##### Exercise materials #####

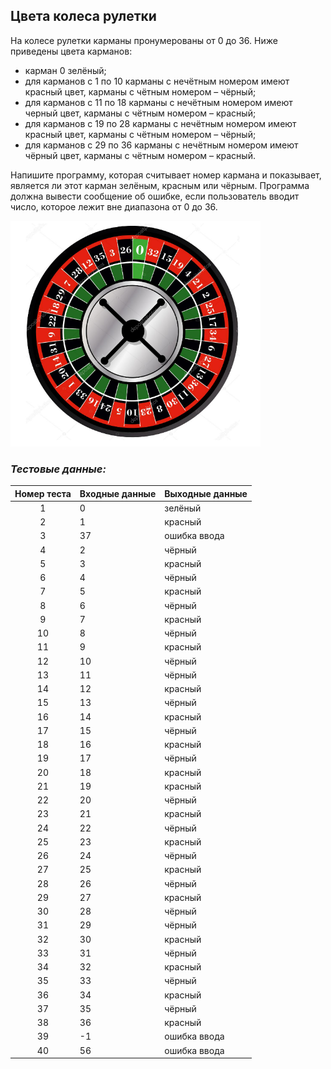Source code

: ## Цвета колеса рулетки

На колесе рулетки карманы пронумерованы от 0 до 36. Ниже приведены цвета карманов:

- карман 0 зелёный;
- для карманов с 1 по 10 карманы с нечётным номером имеют красный цвет, карманы с чётным номером – чёрный;
- для карманов с 11 по 18 карманы с нечётным номером имеют черный цвет, карманы с чётным номером – красный;
- для карманов с 19 по 28 карманы с нечётным номером имеют красный цвет, карманы с чётным номером – чёрный;
- для карманов с 29 по 36 карманы с нечётным номером имеют чёрный цвет, карманы с чётным номером – красный.

Напишите программу, которая считывает номер кармана и показывает, является ли этот карман зелёным, красным или чёрным.
Программа должна вывести сообщение об ошибке, если пользователь вводит число, которое лежит вне диапазона от 0 до 36.

<img src="/img/problem4.3.9.png" alt="Цвета колеса рулетки" width="400">

<br>

### *Тестовые данные:*

| Номер теста | Входные данные | Выходные данные |
|:-----------:|----------------|-----------------|
|      1      | 0              | зелёный         |
|      2      | 1              | красный         |
|      3      | 37             | ошибка ввода    |
|      4      | 2              | чёрный          |
|      5      | 3              | красный         |
|      6      | 4              | чёрный          |
|      7      | 5              | красный         |
|      8      | 6              | чёрный          |
|      9      | 7              | красный         |
|     10      | 8              | чёрный          |
|     11      | 9              | красный         |
|     12      | 10             | чёрный          |
|     13      | 11             | чёрный          |
|     14      | 12             | красный         |
|     15      | 13             | чёрный          |
|     16      | 14             | красный         |
|     17      | 15             | чёрный          |
|     18      | 16             | красный         |
|     19      | 17             | чёрный          |
|     20      | 18             | красный         |
|     21      | 19             | красный         |
|     22      | 20             | чёрный          |
|     23      | 21             | красный         |
|     24      | 22             | чёрный          |
|     25      | 23             | красный         |
|     26      | 24             | чёрный          |
|     27      | 25             | красный         |
|     28      | 26             | чёрный          |
|     29      | 27             | красный         |
|     30      | 28             | чёрный          |
|     31      | 29             | чёрный          |
|     32      | 30             | красный         |
|     33      | 31             | чёрный          |
|     34      | 32             | красный         |
|     35      | 33             | чёрный          |
|     36      | 34             | красный         |
|     37      | 35             | чёрный          |
|     38      | 36             | красный         |
|     39      | -1             | ошибка ввода    |
|     40      | 56             | ошибка ввода    |
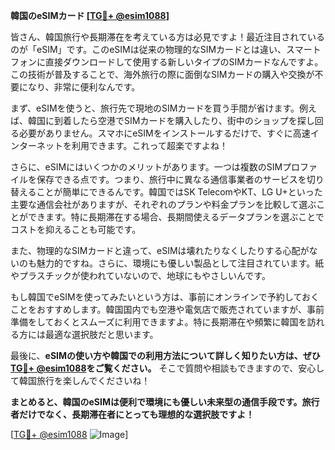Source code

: **韓国のeSIMカード [[TG💪+ @esim1088](https://t.me/s/esim1088)]**

皆さん、韓国旅行や長期滞在を考えている方は必見ですよ！最近注目されているのが「eSIM」です。このeSIMは従来の物理的なSIMカードとは違い、スマートフォンに直接ダウンロードして使用する新しいタイプのSIMカードなんですよ。この技術が普及することで、海外旅行の際に面倒なSIMカードの購入や交換が不要になり、非常に便利なんです。

まず、eSIMを使うと、旅行先で現地のSIMカードを買う手間が省けます。例えば、韓国に到着したら空港でSIMカードを購入したり、街中のショップを探し回る必要がありません。スマホにeSIMをインストールするだけで、すぐに高速インターネットを利用できます。これって超楽ですよね！

さらに、eSIMにはいくつかのメリットがあります。一つは複数のSIMプロファイルを保存できる点です。つまり、旅行中に異なる通信事業者のサービスを切り替えることが簡単にできるんです。韓国ではSK TelecomやKT、LG U+といった主要な通信会社がありますが、それぞれのプランや料金プランを比較して選ぶことができます。特に長期滞在する場合、長期間使えるデータプランを選ぶことでコストを抑えることも可能です。

また、物理的なSIMカードと違って、eSIMは壊れたりなくしたりする心配がないのも魅力的ですね。さらに、環境にも優しい製品として注目されています。紙やプラスチックが使われていないので、地球にもやさしいんです。

もし韓国でeSIMを使ってみたいという方は、事前にオンラインで予約しておくことをおすすめします。韓国国内でも空港や電気店で販売されていますが、事前準備をしておくとスムーズに利用できますよ。特に長期滞在や頻繁に韓国を訪れる方には最適な選択肢だと思います。

最後に、**eSIMの使い方や韓国での利用方法について詳しく知りたい方は、ぜひ[TG💪+ @esim1088](https://t.me/s/esim1088)をご覧ください。** そこで質問や相談もできますので、安心して韓国旅行を楽しんでくださいね！

**まとめると、韓国のeSIMは便利で環境にも優しい未来型の通信手段です。旅行者だけでなく、長期滞在者にとっても理想的な選択肢ですよ！**

[[TG💪+ @esim1088](https://t.me/s/esim1088) ![Image](https://i.postimg.cc/Y0z9fWf4/image.png)]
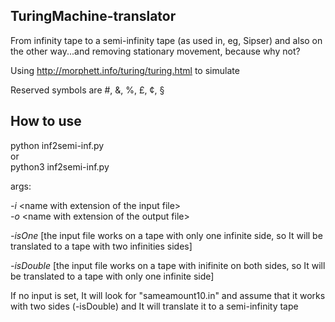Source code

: ## TuringMachine-translator

From infinity tape to a semi-infinity tape (as used in, eg, Sipser) and also on the other way...and removing stationary movement, because why not?

Using http://morphett.info/turing/turing.html to simulate

Reserved symbols are #, &, %, £, ¢, §

## How to use

python inf2semi-inf.py <br>
or <br>
python3 inf2semi-inf.py <br>

args:

*-i* \<name with extension of the input file\> <br>
*-o* \<name with extension of the output file\> <br>

*-isOne* [the input file works on a tape with only one infinite side, so It will be translated to a tape with two infinities sides]<br>

*-isDouble* [the input file works on a tape with inifinite on both sides, so It will be translated to a tape with only one infinite side]<br>

If no input is set, It will look for "sameamount10.in" and assume that it works with two sides (-isDouble) and It will translate it to a semi-infinity tape<br>
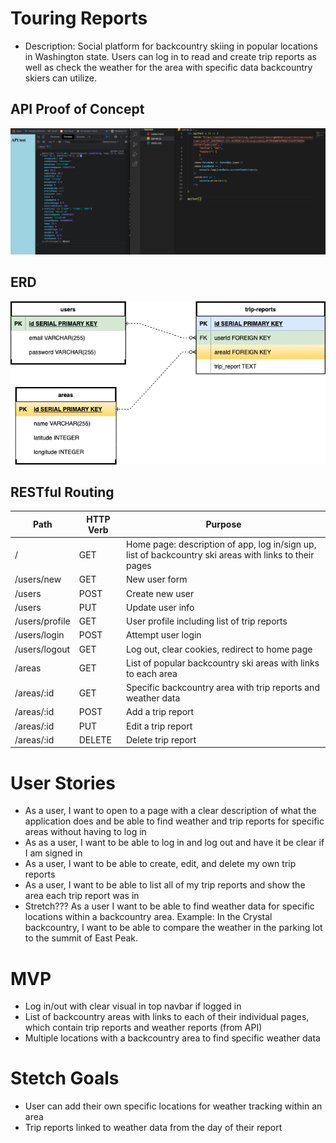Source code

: # Touring Reports
* Description: Social platform for backcountry skiing in popular locations in Washington state. Users can log in to read and create trip reports as well as check the weather for the area with specific data backcountry skiers can utilize.

## API Proof of Concept

![API proof of concept](./API-Proof-Concept.png)

## ERD

![an ERD of my project](./ERD.drawio.png)

## RESTful Routing
| Path           | HTTP Verb | Purpose                                                                                                |
|----------------|-----------|--------------------------------------------------------------------------------------------------------|
| /              | GET       | Home page: description of app, log in/sign up, list of backcountry ski areas with links to their pages |
| /users/new     | GET       | New user form                                                                                          |
| /users         | POST      | Create new user                                                                                        |
| /users         | PUT       | Update user info                                                                                       |
| /users/profile | GET       | User profile including list of trip reports                                                            |
| /users/login   | POST      | Attempt user login                                                                                     |
| /users/logout  | GET       | Log out, clear cookies, redirect to home page                                                          |
| /areas         | GET       | List of popular backcountry ski areas with links to each area                                          |
| /areas/:id     | GET       | Specific backcountry area with trip reports and weather data                                           |
| /areas/:id     | POST      | Add a trip report                                                                                      |
| /areas/:id     | PUT       | Edit a trip report                                                                                     |
| /areas/:id     | DELETE    | Delete trip report                                                                                     |

# User Stories
* As a user, I want to open to a page with a clear description of what the application does and be able to find weather and trip reports for specific areas without having to log in
* As as a user, I want to be able to log in and log out and have it be clear if I am signed in
* As a user, I want to be able to create, edit, and delete my own trip reports
* As a user, I want to be able to list all of my trip reports and show the area each trip report was in
* Stretch??? As a user I want to be able to find weather data for specific locations within a backcountry area. Example: In the Crystal backcountry, I want to be able to compare the weather in the parking lot to the summit of East Peak.

# MVP
* Log in/out with clear visual in top navbar if logged in
* List of backcountry areas with links to each of their individual pages, which contain trip reports and weather reports (from API)
* Multiple locations with a backcountry area to find specific weather data

# Stetch Goals
* User can add their own specific locations for weather tracking within an area
* Trip reports linked to weather data from the day of their report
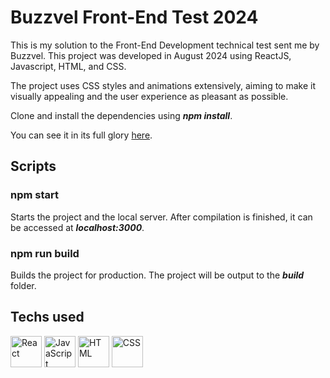 # Buzzvel Front-End Test 2024
This is my solution to the Front-End Development technical test sent me by Buzzvel. This project was developed in August 2024 using ReactJS, Javascript, HTML, and CSS.

The project uses CSS styles and animations extensively, aiming to make it visually appealing and the user experience as pleasant as possible.

Clone and install the dependencies using **_npm install_**.

You can see it in its full glory [here](https://htmlmarkdown.com/syntax/markdown-links/).

## Scripts
### npm start
Starts the project and the local server. After compilation is finished, it can be accessed at **_localhost:3000_**.
### npm run build
Builds the project for production. The project will be output to the **_build_** folder.


## Techs used
<img height="50" src="https://github.com/user-attachments/assets/958af20f-198d-465a-b381-7578c6eb136f" alt="React" title="React"/>
<img height="50" src="https://github.com/user-attachments/assets/d8dcb273-05ed-4ba4-86b1-9bf6f882bd5e" alt="JavaScript" title="JavaScript"/>
<img height="50" src="https://github.com/user-attachments/assets/6364c31a-da0f-4ee8-a69f-f33ad1f7c921" alt="HTML" title="HTML"/>
<img height="50" src="https://github.com/user-attachments/assets/7c59f579-8108-4064-b758-5aa207f23e81" alt="CSS" title="CSS"/>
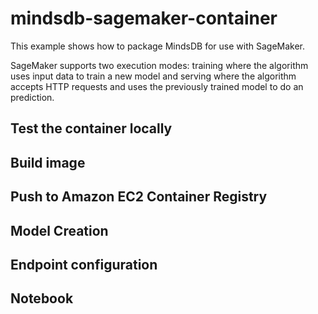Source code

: # mindsdb-sagemaker-container
This example shows how to package MindsDB for use with SageMaker.

SageMaker supports two execution modes: training where the algorithm uses input data to train a new model and serving where the algorithm accepts HTTP requests and uses the previously trained model to do an prediction.

## Test the container locally

## Build image

## Push to Amazon EC2 Container Registry

## Model Creation

## Endpoint configuration

## Notebook
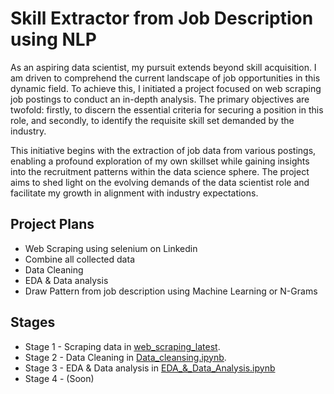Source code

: # Skill Extractor from Job Description using NLP

As an aspiring data scientist, my pursuit extends beyond skill acquisition. I am driven to comprehend the current landscape of job opportunities in this dynamic field. To achieve this, I initiated a project focused on web scraping job postings to conduct an in-depth analysis. The primary objectives are twofold: firstly, to discern the essential criteria for securing a position in this role, and secondly, to identify the requisite skill set demanded by the industry.

This initiative begins with the extraction of job data from various postings, enabling a profound exploration of my own skillset while gaining insights into the recruitment patterns within the data science sphere. The project aims to shed light on the evolving demands of the data scientist role and facilitate my growth in alignment with industry expectations.

## Project Plans
- Web Scraping using selenium on Linkedin
- Combine all collected data
- Data Cleaning
- EDA & Data analysis
- Draw Pattern from job description using Machine Learning or N-Grams

## Stages
- Stage 1 - Scraping data in [web_scraping_latest](https://github.com/rfqhnfs/data_science_101/blob/main/web_scraping_latest.ipynb).
- Stage 2 - Data Cleaning in [Data_cleansing.ipynb](https://github.com/rfqhnfs/data_science_101/blob/main/Data_cleansing.ipynb).
- Stage 3 - EDA & Data analysis in [EDA_&_Data_Analysis.ipynb](https://github.com/rfqhnfs/data_science_101/blob/main/EDA_%26_Data_Analysis.ipynb)
- Stage 4 - (Soon)
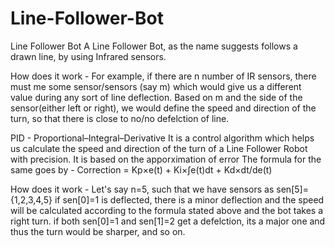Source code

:# Line-Follower-Bot
Line Follower Bot
A Line Follower Bot, as the name suggests follows a drawn line, by using Infrared sensors.

How does it work -
For example, if there are n number of IR sensors, there must me some sensor/sensors (say m) which would give us a different value during any sort of line deflection. Based on m and the side of the sensor(either left or right), we would define the speed and direction of the turn, so that there is close to no/no defelction of line.

PID - Proportional–Integral–Derivative
It is a control algorithm which helps us calculate the speed and direction of the turn of a Line Follower Robot with precision.
It is based on the apporximation of error
The formula for the same goes by - Correction = Kp​×e(t) + Ki​×∫e(t)dt + Kd​×dt/de(t)​

How does it work - 
Let's say n=5, such that we have sensors as sen[5]={1,2,3,4,5}
if sen[0]=1 is deflected, there is a minor deflection and the speed will be calculated according to the formula stated above and the bot takes a right turn.
if both sen[0]=1 and sen[1]=2 get a defelction, its a major one and thus the turn would be sharper, and so on.
 
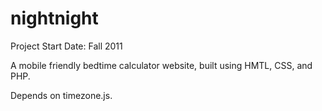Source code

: nightnight
==========
Project Start Date: Fall 2011

A mobile friendly bedtime calculator website, built using HMTL, CSS, and PHP.


Depends on timezone.js.
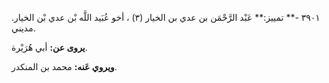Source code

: ٣٩٠١ -** تمييز:** عَبْد الرَّحْمَن بن عدي بن الخيار (٣) ، أخو عُبَيد اللَّه بْن عدي بْن الخيار. مديني.

**يروى عن:** أبي هُرَيْرة.

**ويروي عَنه:** محمد بن المنكدر.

#####

» **Exercise**
Pull out every line above that holds the word "карманы".

» **Solution below**
На колесе рулетки карманы пронумерованы от 0 до 36. Ниже приведены цвета карманов:
- для карманов с 1 по 10 карманы с нечётным номером имеют красный цвет, карманы с чётным номером – чёрный;
- для карманов с 11 по 18 карманы с нечётным номером имеют черный цвет, карманы с чётным номером – красный;
- для карманов с 19 по 28 карманы с нечётным номером имеют красный цвет, карманы с чётным номером – чёрный;
- для карманов с 29 по 36 карманы с нечётным номером имеют чёрный цвет, карманы с чётным номером – красный.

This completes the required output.